Offloading Frame Transmission to a Web Worker
By choosing to use sockets, we make the per frame transmission less chatty than a series of HTTP POST requests. But we don’t want to do the actual transmission inside the render function, because even using sockets, we might not have time to extract the image data AND send it.
Sending the frames to the server is a perfect job for a web worker, which runs in its own thread and therefore (for the most part) doesn’t impact the performance of the JavaScript running in the page.
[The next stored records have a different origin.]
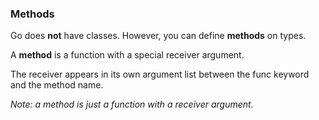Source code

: ### Methods

Go does **not** have classes. However, you can define **methods** on types.

A **method** is a function with a special receiver argument.

The receiver appears in its own argument list between the func keyword and the method name.

_Note: a method is just a function with a receiver argument._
Also, until a frame has been sent across the connection, we don’t want to start sending another one. It’s true that using HTTP POST would allow parallel transmission, but only up to six requests to the same domain, depending on the browser. Some only support two or four. And since we’ll be using a separate thread for this part, it doesn’t matter how long it takes to send all the frames.
So the current strategy looks like this:
- The script in the page renders a frame, extracts the data from the canvas, and passes it to the web worker.
- The worker will queue up frames coming from the page and keep sending frames until the page tells it that we’re done and the queue has been drained.
Where the Rubber Hits the Road
In order to test this theory, we need a client page, a web worker, and a server. While researching, I found a kindred spirit who’d traveled this path before me, and I followed his example of using the Three.js ‘your first scene’ code, which renders a rotating cube.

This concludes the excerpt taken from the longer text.